Is there a good SIMPLE task library?

Status
Not open for further replies.

jwatte

Well-known member
I'm writing my controller code as a sequence of modules that each run their own little state machines.
The main code just loops through them in order and steps them to evaluate inputs and perhaps select a new output step.
This works great, is quite robust, and uses entirely statically allocated data -- perfect for embedded computing.
But, the code for those state machines is somewhat annoying to evolve. (This is the main known draw-back of the method in question)

Code:
void Thing::step() {
  switch (state_) {
    case STATE_ONE:
      if (found_a_thing()) {
        gotoState(STATE_TWO);
      } else if (stateTimeout(300)) {
        gotoState(STATE_FIVE);
      }
      break;
    case STATE_TWO:
      ...
  }
}

So, on bigger systems, where dynamic allocation won't lead to accidental thermonuclear death, we can use threads (separate from pre-emption -- cooperative threads are still threads.)

Code:
void Thing::loop() {
  if (wait_for_a_thing(300)) {
    do_state_two_things();
  } else {
    timeout code
  }
}

The draw-back is -- each state machine has to have its own call stack, and the stack pointer and machine state has to be moved around when task switching, and each call stack must also be big enough to fit the maximum interrupt handler, too.

But, let's say that I'm a lazy slob, and also that the Teensy3.2 has SOO MUCH SPACE that I'm not worried about running out -- what's a good task (thread) library to use?

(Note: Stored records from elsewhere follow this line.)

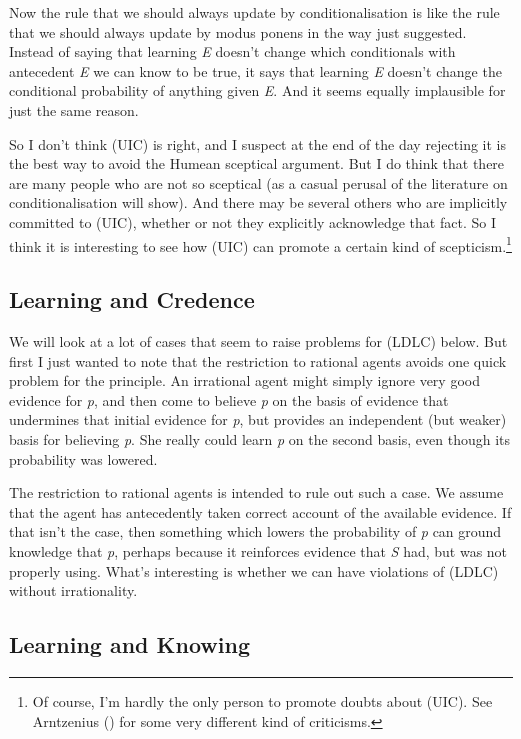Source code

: \documentclass[
  10pt,
  letterpaper,
  DIV=11,
  numbers=noendperiod,
  twoside]{scrartcl}
\begin{document}
Now the rule that we should always update by conditionalisation is like
the rule that we should always update by modus ponens in the way just
suggested. Instead of saying that learning \emph{E} doesn't change which
conditionals with antecedent \emph{E} we can know to be true, it says
that learning \emph{E} doesn't change the conditional probability of
anything given \emph{E}. And it seems equally implausible for just the
same reason.

So I don't think (UIC) is right, and I suspect at the end of the day
rejecting it is the best way to avoid the Humean sceptical argument. But
I do think that there are many people who are not so sceptical (as a
casual perusal of the literature on conditionalisation will show). And
there may be several others who are implicitly committed to (UIC),
whether or not they explicitly acknowledge that fact. So I think it is
interesting to see how (UIC) can promote a certain kind of
scepticism.\footnote{Of course, I'm hardly the only person to promote
  doubts about (UIC). See Arntzenius
  () for some very different
  kind of criticisms.}

\subsection{Learning and Credence}\label{learning-and-credence}

We will look at a lot of cases that seem to raise problems for (LDLC)
below. But first I just wanted to note that the restriction to rational
agents avoids one quick problem for the principle. An irrational agent
might simply ignore very good evidence for \emph{p}, and then come to
believe \emph{p} on the basis of evidence that undermines that initial
evidence for \emph{p}, but provides an independent (but weaker) basis
for believing \emph{p}. She really could learn \emph{p} on the second
basis, even though its probability was lowered.

The restriction to rational agents is intended to rule out such a case.
We assume that the agent has antecedently taken correct account of the
available evidence. If that isn't the case, then something which lowers
the probability of \emph{p} can ground knowledge that \emph{p}, perhaps
because it reinforces evidence that \emph{S} had, but was not properly
using. What's interesting is whether we can have violations of (LDLC)
without irrationality.

\subsection{Learning and Knowing}\label{learning-and-knowing}
\end{document}
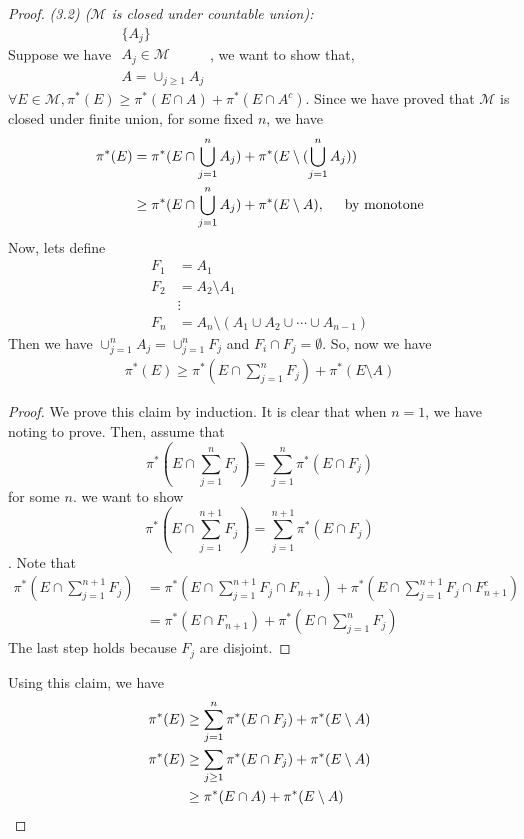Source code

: \begin{proof}
  \emph{(3.2) ($\mathcal{M}$ is closed under countable union):} \\
  Suppose we have $\substack{\{A_j\}\\A_j\in\mathcal{M}\\A=\cup_{j\geq 1} A_j}$,
  we want to show that, $\forall E\in\mathcal{M}, \pi^*(E)\geq \pi^*(E\cap A) + \pi^*(E\cap A^c)$.
  Since we have proved that $\mathcal{M}$ is closed under finite union,
  for some fixed $n$, we have
  \begin{align*}
    \pi^*(E) &= \pi^*(E\cap \bigcup_{j=1}^n A_j) + \pi^*(E\setminus (\bigcup_{j=1}^n A_j)) \\
    &\geq \pi^*(E\cap \bigcup_{j=1}^n A_j) + \pi^*(E\setminus A), \hspace{0.5cm} \mbox{by monotone} 
  \end{align*}
  Now, lets define
  \begin{align*}
    F_1 &= A_1 \\
    F_2 &= A_2\setminus A_1 \\
        &\vdots\\
    F_n &= A_n\setminus(A_1\cup A_2 \cup \cdots \cup A_{n-1})
  \end{align*}
  Then we have $\cup_{j=1}^n A_j = \cup_{j=1}^n F_j$ and $F_i\cap F_j = \emptyset$.
  So, now we have
  \begin{align*}
    \pi^*(E) \geq \pi^*(E\cap \sum_{j=1}^n F_j) + \pi^*(E\setminus A)
  \end{align*}
  \begin{claim}[$\pi^*(E\cap \sum_{j=1}^n F_j) = \sum_{j=1}^n \pi^*(E\cap F_j)$\label{claim:additive}]
    \begin{proof}
      We prove this claim by induction.
      It is clear that when $n = 1$, we have noting to prove.
      Then, assume that \[\pi^*(E\cap \sum_{j=1}^n F_j) = \sum_{j=1}^n \pi^*(E\cap F_j)\] for some $n$.
      we want to show \[\pi^*(E\cap \sum_{j=1}^{n+1} F_j) = \sum_{j=1}^{n+1} \pi^*(E\cap F_j)\].
      Note that
      \begin{align*}
        \pi^*(E\cap \sum_{j=1}^{n+1} F_j) &= \pi^*(E\cap \sum_{j=1}^{n+1} F_j \cap F_{n+1}) + \pi^*(E\cap \sum_{j=1}^{n+1} F_j \cap F_{n+1}^c) \\
        &= \pi^*(E\cap F_{n+1}) + \pi^*(E\cap\sum_{j=1}^n F_j)
      \end{align*}
      The last step holds because $F_j$ are disjoint.
    \end{proof}
  \end{claim}
  Using this claim, we have
  \begin{align*}
    \pi^*(E) &\geq \sum_{j=1}^n \pi^*(E\cap F_j) + \pi^*(E\setminus A) \\
    \pi^*(E) &\geq \sum_{j\geq 1} \pi^*(E\cap F_j) + \pi^*(E\setminus A) \\
    &\geq \pi^*(E\cap A) + \pi^*(E\setminus A) \qedhere
  \end{align*}
\end{proof}

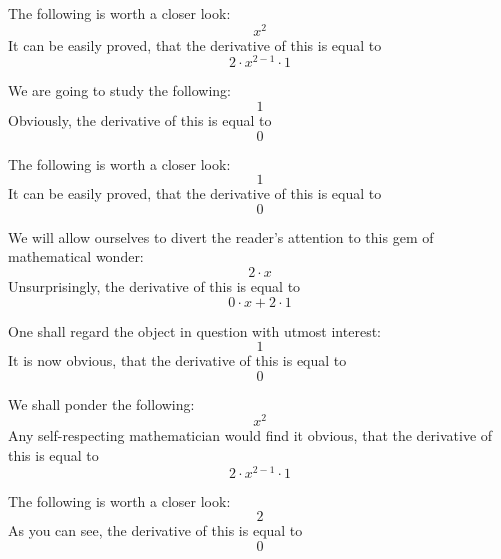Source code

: \documentclass{article}
\begin{document}
The following is worth a closer look:
\begin{equation}
x ^{2 } 
\end{equation}
It can be easily proved, that the derivative of this is equal to
\begin{equation}
2 \cdot x ^{2 - 1 } \cdot 1 
\end{equation}

We are going to study the following:
\begin{equation}
1 
\end{equation}
Obviously, the derivative of this is equal to
\begin{equation}
0 
\end{equation}

The following is worth a closer look:
\begin{equation}
1 
\end{equation}
It can be easily proved, that the derivative of this is equal to
\begin{equation}
0 
\end{equation}

We will allow ourselves to divert the reader's attention to this gem of mathematical wonder:
\begin{equation}
2 \cdot x 
\end{equation}
Unsurprisingly, the derivative of this is equal to
\begin{equation}
0 \cdot x + 2 \cdot 1 
\end{equation}

One shall regard the object in question with utmost interest:
\begin{equation}
1 
\end{equation}
It is now obvious, that the derivative of this is equal to
\begin{equation}
0 
\end{equation}

We shall ponder the following:
\begin{equation}
x ^{2 } 
\end{equation}
Any self-respecting mathematician would find it obvious, that the derivative of this is equal to
\begin{equation}
2 \cdot x ^{2 - 1 } \cdot 1 
\end{equation}

The following is worth a closer look:
\begin{equation}
2 
\end{equation}
As you can see, the derivative of this is equal to
\begin{equation}
0 
\end{equation}
\end{document}
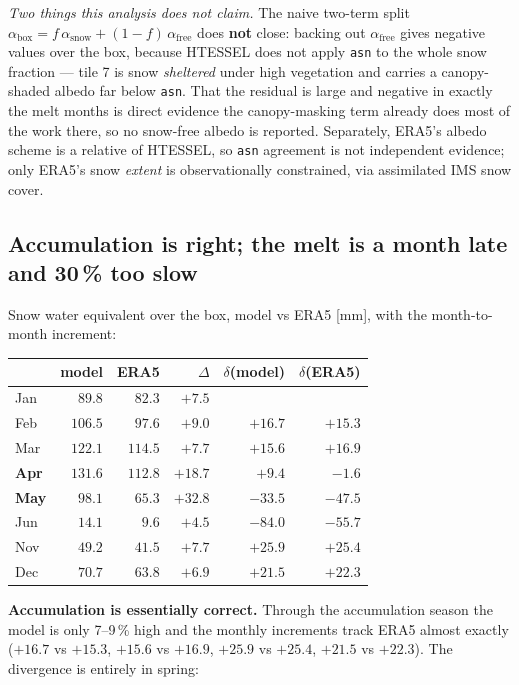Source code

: \documentclass[10pt]{article}
\begin{document}
\emph{Two things this analysis does not claim.} The naive two-term split
$\alpha_{\mathrm{box}} = f\,\alpha_{\mathrm{snow}} + (1-f)\,\alpha_{\mathrm{free}}$ does
\textbf{not} close: backing out $\alpha_{\mathrm{free}}$ gives negative values over the box,
because HTESSEL does not apply \texttt{asn} to the whole snow fraction --- tile 7 is snow
\emph{sheltered} under high vegetation and carries a canopy-shaded albedo far below
\texttt{asn}. That the residual is large and negative in exactly the melt months is direct
evidence the canopy-masking term already does most of the work there, so no snow-free albedo
is reported. Separately, ERA5's albedo scheme is a relative of HTESSEL, so \texttt{asn}
agreement is not independent evidence; only ERA5's snow \emph{extent} is observationally
constrained, via assimilated IMS snow cover.

\subsection{Accumulation is right; the melt is a month late and 30\,\% too slow}\label{sub:melt}
Snow water equivalent over the box, model vs ERA5 [mm], with the month-to-month increment:

\begin{center}\footnotesize
\begin{tabular}{l r r r r r}
\toprule
 & model & ERA5 & $\Delta$ & $\delta$(model) & $\delta$(ERA5) \\
\midrule
Jan & $89.8$ & $82.3$ & $+7.5$ & & \\
Feb & $106.5$ & $97.6$ & $+9.0$ & $+16.7$ & $+15.3$ \\
Mar & $122.1$ & $114.5$ & $+7.7$ & $+15.6$ & $+16.9$ \\
\textbf{Apr} & $131.6$ & $112.8$ & $+18.7$ & $\mathbf{+9.4}$ & $\mathbf{-1.6}$ \\
\textbf{May} & $98.1$ & $65.3$ & $\mathbf{+32.8}$ & $\mathbf{-33.5}$ & $\mathbf{-47.5}$ \\
Jun & $14.1$ & $9.6$ & $+4.5$ & $-84.0$ & $-55.7$ \\
Nov & $49.2$ & $41.5$ & $+7.7$ & $+25.9$ & $+25.4$ \\
Dec & $70.7$ & $63.8$ & $+6.9$ & $+21.5$ & $+22.3$ \\
\bottomrule
\end{tabular}
\end{center}

\noindent \textbf{Accumulation is essentially correct.} Through the accumulation season the
model is only 7--9\,\% high and the monthly increments track ERA5 almost exactly
($+16.7$ vs $+15.3$, $+15.6$ vs $+16.9$, $+25.9$ vs $+25.4$, $+21.5$ vs $+22.3$). The
divergence is entirely in spring:
\end{document}
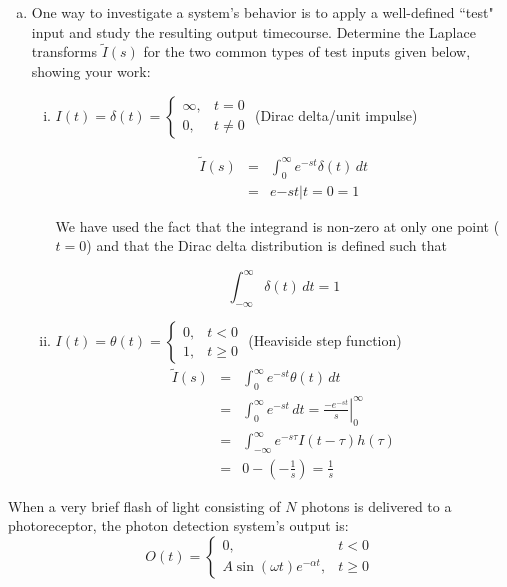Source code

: \documentclass{article}
\begin{document}
\begin{enumerate}[a)]
\item One way to investigate a system's behavior is to apply a well-defined ``test" input and study the resulting output timecourse. Determine the Laplace transforms $\tilde{I}(s)$ for the two common types of test inputs given below, showing your work:
\begin{enumerate}[i)]
\setlength{\itemsep}{0pt}
\item  $I(t) = \delta(t)= \left\{
     \begin{array}{lr}
       \infty, & t = 0 \\
       0, & t \neq 0
     \end{array}
   \right.$ (Dirac delta/unit impulse)\\
   
{\color{red}
\begin{eqnarray*}
 \tilde{I}(s) & = & \int_{0}^{\infty} e^{-st} \delta(t) \, dt\\
 & = & \left. e{-st} \right|{t=0} = 1
 \end{eqnarray*}
 
We have used the fact that the integrand is non-zero at only one point ($t=0$) and that the Dirac delta distribution is defined such that

\[ \int_{-\infty}^{\infty} \delta(t) \, dt = 1 \]
}   
   
   
\item  $I(t) = \theta(t)= \left\{
     \begin{array}{lr}
       0, & t < 0 \\
       1, & t \geq 0
     \end{array}
   \right.$ (Heaviside step function)\\
   
{\color{red}
\begin{eqnarray*}
 \tilde{I}(s) & = & \int_{0}^{\infty} e^{-st} \theta(t) \, dt\\
 & = & \int_{0}^{\infty} e^{-st} \, dt = \left. \frac{-e^{-st}}{s} \right|_0^{\infty}\\
 & = & \int_{-\infty}^{\infty} e^{-s\tau} I(t-\tau) h(\tau)\\
 & = & 0 - \left(-\frac{1}{s} \right) = \frac{1}{s}
 \end{eqnarray*}
}      
   
   
\end{enumerate}
\end{enumerate}
When a very brief flash of light consisting of $N$ photons is delivered to a photoreceptor, the photon detection system's output is:
\[ O(t) = \left\{
     \begin{array}{lr}
       0, & t < 0 \\
       A \sin \left( \omega t \right) e^{-\alpha t}, & t \geq 0
     \end{array}
   \right. \]   
\end{document}
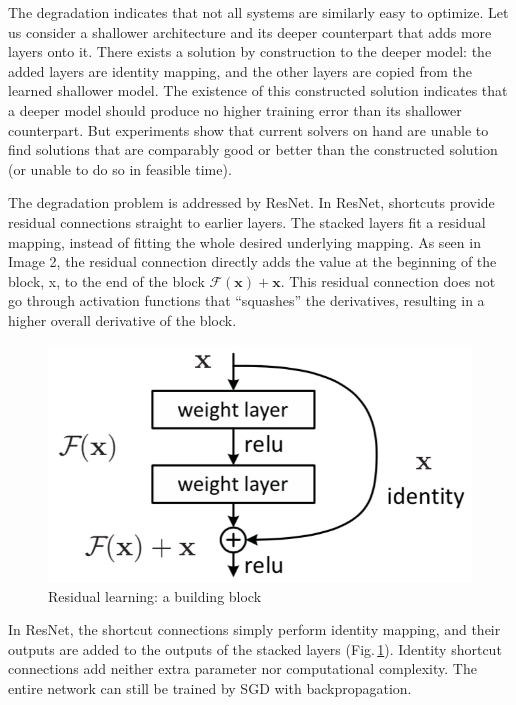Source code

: The degradation indicates that not all systems are similarly easy to optimize. Let us consider a shallower architecture and its deeper counterpart that adds more layers onto it. There exists a solution by construction to the deeper model: the added layers are identity mapping, and the other layers are copied from the learned shallower model. The existence of this constructed solution indicates that a deeper model should produce no higher training error than its shallower counterpart. But experiments show that current solvers on hand are unable to find solutions that are comparably good or better than the constructed solution (or unable to do so in feasible time). 

The degradation problem is addressed by ResNet. In ResNet, shortcuts provide residual connections straight to earlier layers. The stacked layers fit a residual mapping, instead of fitting the whole desired underlying mapping. As seen in Image 2, the residual connection directly adds the value at the beginning of the block, x, to the end of the block $\mathcal{F}(\mathbf{x})+\mathbf{x}$. This residual connection does not go through activation functions that “squashes” the derivatives, resulting in a higher overall derivative of the block.

\begin{figure}[h]
	\centering
	\includegraphics[scale=0.5]{Figs/residualblock.png}
    \caption{Residual learning: a building block \cite{resnet}}
    \label{residualblock}
\end{figure}

In ResNet, the shortcut connections simply perform identity mapping, and their outputs are added to the outputs of the stacked layers (Fig.\,\ref{residualblock}). Identity shortcut connections add neither extra parameter nor computational complexity. The entire network can still be trained by SGD with backpropagation.

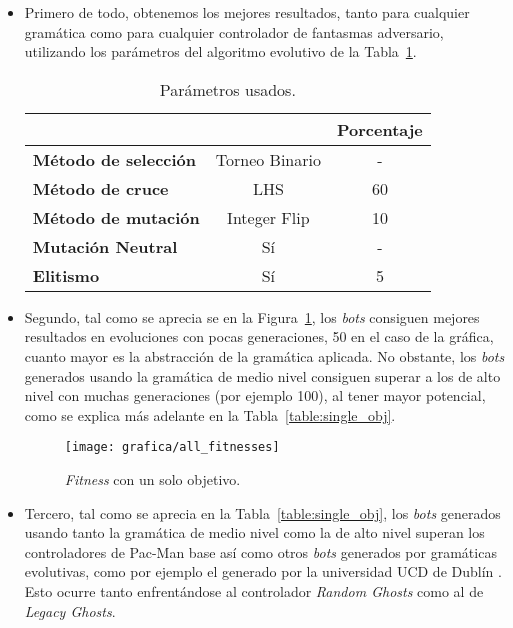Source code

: \begin{itemize}
\item Primero de todo, obtenemos los mejores resultados, tanto para cualquier gramática como para cualquier controlador de fantasmas adversario, utilizando los parámetros del algoritmo evolutivo de la Tabla~\ref{table:best-params-es}.

\begin{table}[h]
\centering
\begin{tabular}{lc|c|}
\cline{3-3}
                                                   &                              & \textbf{Porcentaje} \\ \hline
\multicolumn{1}{|l|}{\textbf{Método de selección}} & Torneo Binario \footnotemark & -                   \\ \hline
\multicolumn{1}{|l|}{\textbf{Método de cruce}}     & LHS                                                           & 60                  \\ \hline
\multicolumn{1}{|l|}{\textbf{Método de mutación}}  & Integer Flip                                                  & 10                  \\ \hline
\multicolumn{1}{|l|}{\textbf{Mutación Neutral}}    & Sí                                                            & -                   \\ \hline
\multicolumn{1}{|l|}{\textbf{Elitismo}}            & Sí                                                            & 5                   \\ \hline
\end{tabular}
\caption{Parámetros usados.}
\label{table:best-params-es}
\end{table}

\item Segundo, tal como se aprecia se en la Figura~\ref{graph:all_fitness}, los \textit{bots} consiguen mejores resultados en evoluciones con pocas generaciones, 50 en el caso de la gráfica, cuanto mayor es la abstracción de la gramática aplicada. No obstante, los \textit{bots} generados usando la gramática de medio nivel consiguen superar a los de alto nivel con muchas generaciones (por ejemplo 100), al tener mayor potencial, como se explica más adelante en la Tabla~\ref{table:single_obj}.

\begin{figure}[h]
\centering
\texttt{[image: grafica/all\_fitnesses]}
\caption{\textit{Fitness} con un solo objetivo.}
\label{graph:all_fitness}
\end{figure}

\item Tercero, tal como se aprecia en la Tabla~\ref{table:single_obj}, los \textit{bots} generados usando tanto la gramática de medio nivel como la de alto nivel superan los controladores de Pac-Man base así como otros \textit{bots} generados por gramáticas evolutivas, como por ejemplo el generado por la universidad UCD de Dublín \cite{galvan2010evolving}. Esto ocurre tanto enfrentándose al controlador \textit{Random Ghosts} como al de \textit{Legacy Ghosts}.
\end{itemize}


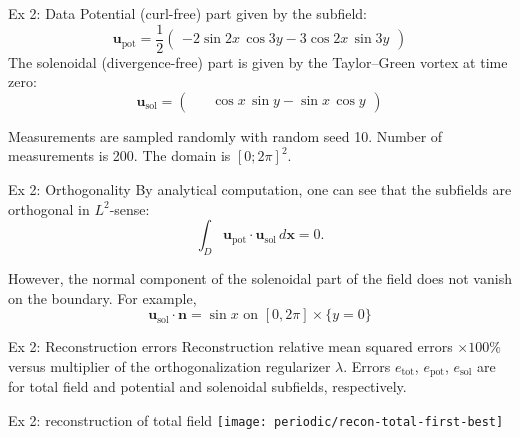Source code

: \documentclass[11pt,aspectratio=169,t]{beamer}
\def\\{}%
\renewcommand{\vec}[1]{\boldsymbol{#1}}
\newcommand{\upot}{\vec u_{\text{pot}}}
\newcommand{\usol}{\vec u_{\text{sol}}}
\begin{document}
\begin{frame}{Ex 2: Data}
Potential (curl-free) part given by the subfield:
\[
    \upot = \frac12 \left(
        \begin{array}{r}
        -2 \sin 2x \, \cos 3y \\
        -3 \cos 2x \, \sin 3y
    \end{array}
    \right)
\]
The solenoidal (divergence-free) part is given by the Taylor--Green vortex at
time zero:
\[
    \usol = \left(
    \begin{array}{c}
        \phantom{-} \cos x \, \sin y \\
        -\sin x \, \cos y
    \end{array}
    \right)
\]

Measurements are sampled randomly with random seed 10. Number of measurements
is 200. The domain is $[0; 2 \pi]^2$.
\end{frame}

\begin{frame}{Ex 2: Orthogonality}
By analytical computation, one can see that the subfields are orthogonal
in $L^{2}$-sense:
\[
    \int_D \upot \cdot \usol \, d\vec x = 0.
\]

\vspace{1cm}
However, the normal component of the solenoidal part of the field does not
vanish on the boundary.
For example,
\[
  \usol \cdot \vec n = \sin x \text{ on } [0, 2\pi] \times \{y=0\}
\]
\end{frame}

\begin{frame}{Ex 2: Reconstruction errors}
Reconstruction relative mean squared errors $\times 100\%$ versus multiplier of the
orthogonalization regularizer $\lambda$.
Errors $e_{\text{tot}}$, $e_{\text{pot}}$, $e_{\text{sol}}$ are for total field
and potential and solenoidal subfields, respectively.

\centering

\end{frame}


\begin{frame}{Ex 2: reconstruction of total field}
\centering
\vspace{0.5cm}
\texttt{[image: periodic/recon-total-first-best]}
\end{frame}
\end{document}
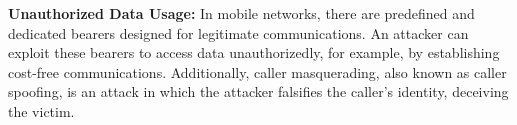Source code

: \documentclass[english]{article}
\begin{document}
\textbf{Unauthorized Data Usage:} In mobile networks, there are predefined and dedicated
bearers designed for legitimate communications. An attacker can exploit these bearers to
access data unauthorizedly, for example, by establishing cost-free communications.
Additionally, caller masquerading, also known as caller spoofing, is an attack in which
the attacker falsifies the caller's identity, deceiving the victim.
\end{document}
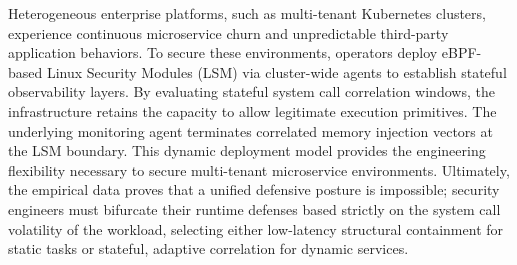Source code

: Heterogeneous enterprise platforms, such as multi-tenant Kubernetes clusters, experience continuous microservice churn and unpredictable third-party application behaviors. To secure these environments, operators deploy eBPF-based Linux Security Modules (LSM) via cluster-wide agents to establish stateful observability layers. By evaluating stateful system call correlation windows, the infrastructure retains the capacity to allow legitimate execution primitives. The underlying monitoring agent terminates correlated memory injection vectors at the LSM boundary. This dynamic deployment model provides the engineering flexibility necessary to secure multi-tenant microservice environments. Ultimately, the empirical data proves that a unified defensive posture is impossible; security engineers must bifurcate their runtime defenses based strictly on the system call volatility of the workload, selecting either low-latency structural containment for static tasks or stateful, adaptive correlation for dynamic services.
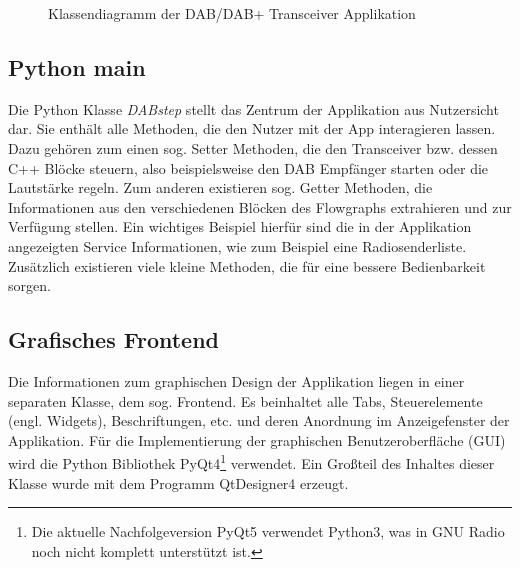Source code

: \begin{figure}[b!]
\begin{center}
\end{center}
\caption{Klassendiagramm der DAB/DAB+ Transceiver Applikation}
\label{fig:class_diagramm}
\end{figure}

\subsection{Python main}
Die Python Klasse \glqq \textit{DABstep}\grqq{} stellt das Zentrum der Applikation aus Nutzersicht dar. Sie enthält alle Methoden, die den Nutzer mit der App interagieren lassen. Dazu gehören zum einen sog. Setter Methoden, die den Transceiver bzw. dessen C++ Blöcke steuern, also beispielsweise den DAB Empfänger starten oder die Lautstärke regeln. Zum anderen existieren sog. Getter Methoden, die Informationen aus den verschiedenen Blöcken des Flowgraphs extrahieren und zur Verfügung stellen. Ein wichtiges Beispiel hierfür sind die in der Applikation angezeigten Service Informationen, wie zum Beispiel eine Radiosenderliste. Zusätzlich existieren viele kleine Methoden, die für eine bessere Bedienbarkeit sorgen.

\subsection{Grafisches Frontend}
Die Informationen zum graphischen Design der Applikation liegen in einer separaten Klasse, dem sog. Frontend. Es beinhaltet alle Tabs, Steuerelemente (engl. Widgets), Beschriftungen, etc. und deren Anordnung im Anzeigefenster der Applikation. Für die Implementierung der graphischen Benutzeroberfläche (GUI) wird die Python Bibliothek PyQt4\footnote{Die aktuelle Nachfolgeversion PyQt5 verwendet Python3, was in GNU Radio noch nicht komplett unterstützt ist.} verwendet. Ein Großteil des Inhaltes dieser Klasse wurde mit dem Programm QtDesigner4 erzeugt.

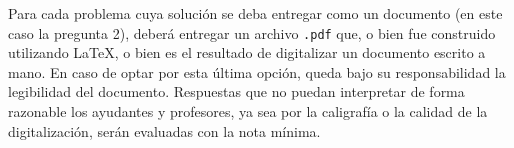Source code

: 
\bigskip

Para cada problema cuya solución se deba entregar como un documento (en este caso la pregunta 2), deberá entregar un archivo \texttt{.pdf} que, o bien fue construido utilizando \LaTeX, o bien es el resultado de digitalizar un documento escrito a mano. En caso de optar por esta última opción, queda bajo su responsabilidad la legibilidad del documento. Respuestas que no puedan interpretar de forma razonable los ayudantes y profesores, ya sea por la caligrafía o la calidad de la digitalización, serán evaluadas con la nota mínima.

I imagine it needs to support approximately three primitives:
- spawn new task
- yield to other waiting tasks
- some kind of thread suspend/resume

sempahores/locks would perhaps be useful, too, but can be written on top of those primitives.

Note that I'm looking for convenience here -- something that is a drop-in for Teensy would be great. Something that requires I re-tool, download a proprietary IDE, and use the stock Freescale support libraries, not so much.
 
here is a task scheduler library i wrote (Zlich) based on William Gay fibers library here with bunch of examples for the Teensy 3.x/LC.
 
Last edited:
stevech: That's what I'm doing now! It's robust, statically allocated, and 100% predictable. All things I like!
I have about a dozen devices that each run through states talking to multiple I2C, SPI, UART, and other devices. It's getting kind-of ludicrous really :)
Sure, the simplest device is the "blinker" that just turns a LED on and off in some pattern requested by some other component (for stattus) and that's not particularly burdensome.
And then I realize "oh, I need to poll another 32-bit word from controllers 0x80 and 0x81 on bus Serial2" and that means adding states for sending the next poll command, and await ack, and testing timeout, and doing it again for the next device, and the busy-work gets tedious.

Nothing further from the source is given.